The National Teaching Fellowship Awards by AdvanceHE, have just been announced. This year, we are delighted to share with you that our colleague Dr Theresa Nicholson has been recognised nationally with this prestigious award.
Theresa has pioneered many pedagogical innovations but is best known for her passionate and committed advocacy of inclusive learning and teaching. Theresa’s innovations have led to published research on aspects of curriculum development, student partnership, student engagement and belonging, technology enhanced learning, employability, and disabled student support. She works in partnership with students to develop curricula that enhance students’ sense of belonging to a learning community, and that promote engagement, performance and self-confidence. Theresa mentors academic colleagues to design and deliver teaching that recognises and celebrates learner diversity. She also develops policy around inclusive teaching that impacts on the wider HE community, and influences national practice through her contribution to Diversity in Geoscience UK (DiG-UK) and her staff development game Diversity Dash! which was developed with Kath Botham from UTA.
UTA asked Theresa what it means to her winning a National Teaching Fellowship. This is what she said:
“Egged on by some existing National Teaching Fellows, notably Professor Jennifer Hill from University of Gloucestershire who has been ‘on my case’ for many years, I applied with some diffidence. Self-confidence and self-belief have never been my forté. But knowing, that through this process, senior peers have commended my impact on Higher Education, considering it worthy of this prestigious award, has paradoxically made me feel both humble and buoyant simultaneously.

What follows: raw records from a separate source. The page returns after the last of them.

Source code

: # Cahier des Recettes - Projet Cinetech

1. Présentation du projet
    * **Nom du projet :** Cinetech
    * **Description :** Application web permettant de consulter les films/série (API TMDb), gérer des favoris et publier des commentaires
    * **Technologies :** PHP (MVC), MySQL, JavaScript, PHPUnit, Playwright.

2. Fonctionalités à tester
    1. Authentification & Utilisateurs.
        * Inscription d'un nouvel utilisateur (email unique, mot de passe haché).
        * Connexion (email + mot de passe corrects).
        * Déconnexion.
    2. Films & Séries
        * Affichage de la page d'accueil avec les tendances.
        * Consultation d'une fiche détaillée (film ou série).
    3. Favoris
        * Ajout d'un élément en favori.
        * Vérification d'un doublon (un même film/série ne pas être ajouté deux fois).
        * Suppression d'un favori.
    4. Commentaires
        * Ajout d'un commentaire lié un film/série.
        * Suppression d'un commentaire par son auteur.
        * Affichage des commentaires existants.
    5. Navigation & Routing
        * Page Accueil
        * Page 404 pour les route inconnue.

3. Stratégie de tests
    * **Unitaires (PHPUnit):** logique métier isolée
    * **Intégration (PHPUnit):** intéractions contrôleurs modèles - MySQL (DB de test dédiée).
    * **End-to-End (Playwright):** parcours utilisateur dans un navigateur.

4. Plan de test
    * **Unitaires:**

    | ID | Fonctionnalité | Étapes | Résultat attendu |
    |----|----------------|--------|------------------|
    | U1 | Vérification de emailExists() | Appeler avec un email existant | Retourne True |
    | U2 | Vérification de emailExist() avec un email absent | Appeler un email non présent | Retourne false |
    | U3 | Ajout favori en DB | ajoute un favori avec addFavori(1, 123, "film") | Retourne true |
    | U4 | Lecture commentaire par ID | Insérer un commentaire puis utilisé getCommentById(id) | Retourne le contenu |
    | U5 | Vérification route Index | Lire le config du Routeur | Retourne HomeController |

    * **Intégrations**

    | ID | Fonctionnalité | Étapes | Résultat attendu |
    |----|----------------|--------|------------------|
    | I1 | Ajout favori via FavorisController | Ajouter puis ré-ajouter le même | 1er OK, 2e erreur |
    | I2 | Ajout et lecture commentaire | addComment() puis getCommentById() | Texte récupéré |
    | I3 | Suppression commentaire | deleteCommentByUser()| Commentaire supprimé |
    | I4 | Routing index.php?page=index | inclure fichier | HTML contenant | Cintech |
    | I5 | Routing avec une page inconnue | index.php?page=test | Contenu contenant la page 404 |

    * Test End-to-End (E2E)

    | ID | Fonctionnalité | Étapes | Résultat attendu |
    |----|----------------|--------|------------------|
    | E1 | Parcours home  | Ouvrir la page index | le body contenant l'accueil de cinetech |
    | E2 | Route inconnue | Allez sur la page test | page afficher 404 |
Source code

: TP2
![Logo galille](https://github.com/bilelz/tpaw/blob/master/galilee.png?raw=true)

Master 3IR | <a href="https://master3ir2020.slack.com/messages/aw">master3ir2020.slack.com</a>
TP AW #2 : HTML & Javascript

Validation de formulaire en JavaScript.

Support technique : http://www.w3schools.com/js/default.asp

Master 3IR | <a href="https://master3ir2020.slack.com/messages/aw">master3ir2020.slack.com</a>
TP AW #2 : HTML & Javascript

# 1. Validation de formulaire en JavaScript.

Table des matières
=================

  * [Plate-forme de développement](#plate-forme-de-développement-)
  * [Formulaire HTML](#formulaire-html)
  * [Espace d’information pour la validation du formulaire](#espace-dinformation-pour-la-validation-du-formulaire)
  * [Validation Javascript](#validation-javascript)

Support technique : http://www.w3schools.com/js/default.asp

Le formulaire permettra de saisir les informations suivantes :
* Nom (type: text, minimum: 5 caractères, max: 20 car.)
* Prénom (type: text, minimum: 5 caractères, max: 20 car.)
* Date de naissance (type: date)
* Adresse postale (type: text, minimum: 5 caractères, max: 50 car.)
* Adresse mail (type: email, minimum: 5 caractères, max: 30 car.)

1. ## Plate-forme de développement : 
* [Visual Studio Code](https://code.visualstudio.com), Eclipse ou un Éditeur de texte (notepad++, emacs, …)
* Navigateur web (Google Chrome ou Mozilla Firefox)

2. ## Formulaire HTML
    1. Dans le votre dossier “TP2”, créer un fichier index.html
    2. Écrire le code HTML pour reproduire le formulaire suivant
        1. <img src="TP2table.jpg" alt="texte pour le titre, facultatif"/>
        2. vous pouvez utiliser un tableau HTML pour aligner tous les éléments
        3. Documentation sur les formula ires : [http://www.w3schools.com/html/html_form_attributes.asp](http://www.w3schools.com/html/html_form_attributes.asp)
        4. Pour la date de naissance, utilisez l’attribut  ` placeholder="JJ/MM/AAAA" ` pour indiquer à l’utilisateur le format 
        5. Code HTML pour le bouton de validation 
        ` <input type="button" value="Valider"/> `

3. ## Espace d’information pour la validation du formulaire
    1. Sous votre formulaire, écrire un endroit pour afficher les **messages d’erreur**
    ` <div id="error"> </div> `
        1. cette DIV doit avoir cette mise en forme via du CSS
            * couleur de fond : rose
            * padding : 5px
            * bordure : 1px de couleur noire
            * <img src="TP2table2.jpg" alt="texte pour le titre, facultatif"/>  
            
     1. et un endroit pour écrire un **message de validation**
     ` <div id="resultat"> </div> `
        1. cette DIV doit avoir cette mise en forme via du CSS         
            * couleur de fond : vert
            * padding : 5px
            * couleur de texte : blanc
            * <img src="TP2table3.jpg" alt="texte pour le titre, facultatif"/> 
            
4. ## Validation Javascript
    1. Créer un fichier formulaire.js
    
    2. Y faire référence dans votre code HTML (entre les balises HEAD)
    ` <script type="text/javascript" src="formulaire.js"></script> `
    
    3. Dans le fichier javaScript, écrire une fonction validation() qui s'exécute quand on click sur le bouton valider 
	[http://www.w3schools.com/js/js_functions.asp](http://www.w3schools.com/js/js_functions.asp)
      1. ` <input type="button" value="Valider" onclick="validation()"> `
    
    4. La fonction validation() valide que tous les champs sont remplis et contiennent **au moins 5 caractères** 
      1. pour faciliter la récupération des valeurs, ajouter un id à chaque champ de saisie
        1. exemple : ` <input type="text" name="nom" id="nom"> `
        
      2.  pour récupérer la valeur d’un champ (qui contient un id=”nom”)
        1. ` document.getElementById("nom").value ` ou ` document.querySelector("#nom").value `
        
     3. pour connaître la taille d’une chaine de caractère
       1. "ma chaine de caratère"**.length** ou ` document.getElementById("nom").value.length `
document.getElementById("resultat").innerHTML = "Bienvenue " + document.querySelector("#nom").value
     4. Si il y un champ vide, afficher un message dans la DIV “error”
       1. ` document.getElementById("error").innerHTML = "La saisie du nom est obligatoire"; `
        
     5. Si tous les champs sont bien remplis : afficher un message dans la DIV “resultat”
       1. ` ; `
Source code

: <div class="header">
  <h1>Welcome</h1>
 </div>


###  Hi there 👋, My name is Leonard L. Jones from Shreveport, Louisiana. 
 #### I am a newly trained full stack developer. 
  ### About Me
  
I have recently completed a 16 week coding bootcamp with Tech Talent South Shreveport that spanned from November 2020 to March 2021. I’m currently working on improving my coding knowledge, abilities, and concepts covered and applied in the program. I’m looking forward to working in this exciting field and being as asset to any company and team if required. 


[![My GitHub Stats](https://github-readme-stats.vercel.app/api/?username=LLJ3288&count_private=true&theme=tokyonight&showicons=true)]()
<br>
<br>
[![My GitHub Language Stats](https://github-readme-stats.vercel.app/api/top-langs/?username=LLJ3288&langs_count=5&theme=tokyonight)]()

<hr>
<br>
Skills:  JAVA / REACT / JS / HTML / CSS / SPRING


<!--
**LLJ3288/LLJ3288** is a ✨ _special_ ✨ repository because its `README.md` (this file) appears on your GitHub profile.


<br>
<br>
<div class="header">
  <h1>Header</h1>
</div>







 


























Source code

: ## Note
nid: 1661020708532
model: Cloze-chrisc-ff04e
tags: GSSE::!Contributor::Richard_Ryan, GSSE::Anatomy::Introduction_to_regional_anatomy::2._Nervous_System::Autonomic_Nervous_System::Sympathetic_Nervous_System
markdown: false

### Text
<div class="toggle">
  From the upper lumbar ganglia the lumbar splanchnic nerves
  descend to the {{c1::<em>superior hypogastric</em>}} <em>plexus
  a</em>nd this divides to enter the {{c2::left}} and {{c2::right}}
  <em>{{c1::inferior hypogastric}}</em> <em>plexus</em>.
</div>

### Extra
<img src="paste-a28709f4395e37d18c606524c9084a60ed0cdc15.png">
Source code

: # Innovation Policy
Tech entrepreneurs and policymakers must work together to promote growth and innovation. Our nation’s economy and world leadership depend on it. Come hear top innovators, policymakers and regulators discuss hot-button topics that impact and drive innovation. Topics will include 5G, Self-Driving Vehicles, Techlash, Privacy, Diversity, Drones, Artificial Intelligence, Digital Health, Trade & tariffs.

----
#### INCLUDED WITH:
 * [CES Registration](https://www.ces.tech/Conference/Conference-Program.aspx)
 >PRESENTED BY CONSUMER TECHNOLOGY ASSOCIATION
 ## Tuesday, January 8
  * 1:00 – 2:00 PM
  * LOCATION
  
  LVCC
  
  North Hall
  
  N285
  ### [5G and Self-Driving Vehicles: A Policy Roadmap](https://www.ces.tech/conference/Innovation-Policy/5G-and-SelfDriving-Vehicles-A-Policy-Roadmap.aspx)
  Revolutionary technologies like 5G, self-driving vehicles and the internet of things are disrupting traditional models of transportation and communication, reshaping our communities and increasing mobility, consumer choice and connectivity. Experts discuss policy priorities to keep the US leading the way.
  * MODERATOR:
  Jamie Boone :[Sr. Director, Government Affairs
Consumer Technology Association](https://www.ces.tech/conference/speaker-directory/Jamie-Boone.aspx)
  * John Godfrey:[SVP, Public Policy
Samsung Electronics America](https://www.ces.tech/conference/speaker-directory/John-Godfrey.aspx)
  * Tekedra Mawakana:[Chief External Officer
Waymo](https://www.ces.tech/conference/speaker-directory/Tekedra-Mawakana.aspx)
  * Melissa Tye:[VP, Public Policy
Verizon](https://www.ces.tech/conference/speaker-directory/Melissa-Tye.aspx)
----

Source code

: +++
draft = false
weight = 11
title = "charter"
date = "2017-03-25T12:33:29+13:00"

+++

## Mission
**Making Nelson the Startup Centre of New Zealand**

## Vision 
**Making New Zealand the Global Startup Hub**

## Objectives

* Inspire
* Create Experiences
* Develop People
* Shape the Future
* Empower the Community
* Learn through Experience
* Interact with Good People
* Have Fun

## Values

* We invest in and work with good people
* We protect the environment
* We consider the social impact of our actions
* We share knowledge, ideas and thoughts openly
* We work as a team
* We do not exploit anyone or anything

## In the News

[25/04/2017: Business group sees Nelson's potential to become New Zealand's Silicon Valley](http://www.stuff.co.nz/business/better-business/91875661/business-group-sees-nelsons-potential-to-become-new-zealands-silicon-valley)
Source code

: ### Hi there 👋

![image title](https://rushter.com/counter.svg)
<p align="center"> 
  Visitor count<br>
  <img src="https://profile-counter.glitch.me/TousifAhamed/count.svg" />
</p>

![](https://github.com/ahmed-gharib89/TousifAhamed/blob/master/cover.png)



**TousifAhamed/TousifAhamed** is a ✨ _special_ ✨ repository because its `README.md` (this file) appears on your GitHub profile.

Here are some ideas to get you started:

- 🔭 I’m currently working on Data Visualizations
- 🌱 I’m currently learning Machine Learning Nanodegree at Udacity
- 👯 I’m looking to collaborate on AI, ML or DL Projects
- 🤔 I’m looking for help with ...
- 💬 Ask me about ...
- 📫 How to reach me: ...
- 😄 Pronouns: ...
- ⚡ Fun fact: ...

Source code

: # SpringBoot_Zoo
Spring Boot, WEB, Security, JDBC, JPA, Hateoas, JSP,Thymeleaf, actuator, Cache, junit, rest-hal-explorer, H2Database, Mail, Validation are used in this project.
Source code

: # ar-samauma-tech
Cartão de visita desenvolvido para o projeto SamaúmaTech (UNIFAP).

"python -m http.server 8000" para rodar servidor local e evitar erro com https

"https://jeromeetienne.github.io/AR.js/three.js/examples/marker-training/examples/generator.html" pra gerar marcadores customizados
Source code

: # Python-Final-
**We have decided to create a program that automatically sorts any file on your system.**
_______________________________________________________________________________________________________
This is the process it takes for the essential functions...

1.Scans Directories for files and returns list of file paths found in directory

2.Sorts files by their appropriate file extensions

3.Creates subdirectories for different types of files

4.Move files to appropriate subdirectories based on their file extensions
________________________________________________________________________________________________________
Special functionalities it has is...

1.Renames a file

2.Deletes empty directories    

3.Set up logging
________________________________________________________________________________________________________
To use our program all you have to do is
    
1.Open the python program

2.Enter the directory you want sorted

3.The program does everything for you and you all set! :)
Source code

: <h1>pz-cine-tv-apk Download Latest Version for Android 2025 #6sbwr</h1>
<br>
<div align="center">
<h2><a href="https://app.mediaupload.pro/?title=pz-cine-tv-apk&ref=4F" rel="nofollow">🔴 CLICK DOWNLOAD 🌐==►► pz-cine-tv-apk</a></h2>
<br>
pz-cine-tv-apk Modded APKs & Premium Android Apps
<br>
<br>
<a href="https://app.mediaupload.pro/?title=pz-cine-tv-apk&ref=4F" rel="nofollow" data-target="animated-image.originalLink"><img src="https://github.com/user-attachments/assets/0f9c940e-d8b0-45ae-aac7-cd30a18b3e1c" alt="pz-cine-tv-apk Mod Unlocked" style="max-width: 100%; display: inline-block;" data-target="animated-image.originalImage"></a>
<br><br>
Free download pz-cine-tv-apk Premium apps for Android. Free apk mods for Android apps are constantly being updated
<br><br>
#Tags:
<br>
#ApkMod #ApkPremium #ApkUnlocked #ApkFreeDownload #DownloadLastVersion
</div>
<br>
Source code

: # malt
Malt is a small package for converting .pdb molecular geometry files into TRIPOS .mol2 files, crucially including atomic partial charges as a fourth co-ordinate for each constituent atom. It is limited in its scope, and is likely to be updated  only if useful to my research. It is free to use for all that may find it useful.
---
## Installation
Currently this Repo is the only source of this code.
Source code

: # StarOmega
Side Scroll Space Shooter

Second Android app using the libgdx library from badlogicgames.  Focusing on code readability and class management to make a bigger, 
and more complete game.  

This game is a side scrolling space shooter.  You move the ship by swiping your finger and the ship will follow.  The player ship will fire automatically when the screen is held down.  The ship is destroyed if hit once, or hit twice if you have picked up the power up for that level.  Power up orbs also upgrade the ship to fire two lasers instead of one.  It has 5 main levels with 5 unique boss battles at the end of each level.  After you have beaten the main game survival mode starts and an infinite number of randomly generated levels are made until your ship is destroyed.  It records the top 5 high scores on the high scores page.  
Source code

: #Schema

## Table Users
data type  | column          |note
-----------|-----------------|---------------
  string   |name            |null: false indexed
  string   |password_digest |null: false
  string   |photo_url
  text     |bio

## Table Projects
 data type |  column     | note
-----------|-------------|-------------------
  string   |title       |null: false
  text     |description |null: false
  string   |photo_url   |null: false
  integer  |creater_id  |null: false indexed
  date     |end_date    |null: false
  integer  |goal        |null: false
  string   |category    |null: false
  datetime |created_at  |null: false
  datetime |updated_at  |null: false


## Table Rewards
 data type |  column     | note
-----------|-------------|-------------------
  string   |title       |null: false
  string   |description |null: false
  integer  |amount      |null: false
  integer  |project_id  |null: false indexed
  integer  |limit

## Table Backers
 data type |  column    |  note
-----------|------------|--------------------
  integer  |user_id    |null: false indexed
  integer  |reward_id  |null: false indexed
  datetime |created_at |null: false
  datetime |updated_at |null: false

My background is a far cry from what was once considered the ‘traditional’ entry into academia. This fact drives my passion for equality of opportunity for all through an inclusive approach to curriculum design and delivery. One (or is it even two…) decade(s) ago, a combination of blind optimism and impassioned belief empowered me to begin a journey to overcoming the inevitable challenges rooted in curriculum change, and I feel privileged to have been able to influence the inclusion agenda within the University and beyond.
My NTF application gave me time to reflect on my teaching practice and consider how it might evolve in the future. I have never been afraid of a challenge, and am absolutely delighted to join a Higher Education fellowship of “people you cannot put in a box” (Haleh Moravej). This describes me perfectly – we will get on well! I anticipate that the award of a National Teaching Fellowship will create new external opportunities for me to collaborate in research, educational development and innovation. But ultimately, it’s all about the students, excellent teaching, and dare I say, transforming lives.”
Professor Helen Laville noted in her institutional supporting statement:
“Theresa has a passion for inclusive and effective teaching and a drive to support all her colleagues and the institution in enhancing teaching practice and curriculum development.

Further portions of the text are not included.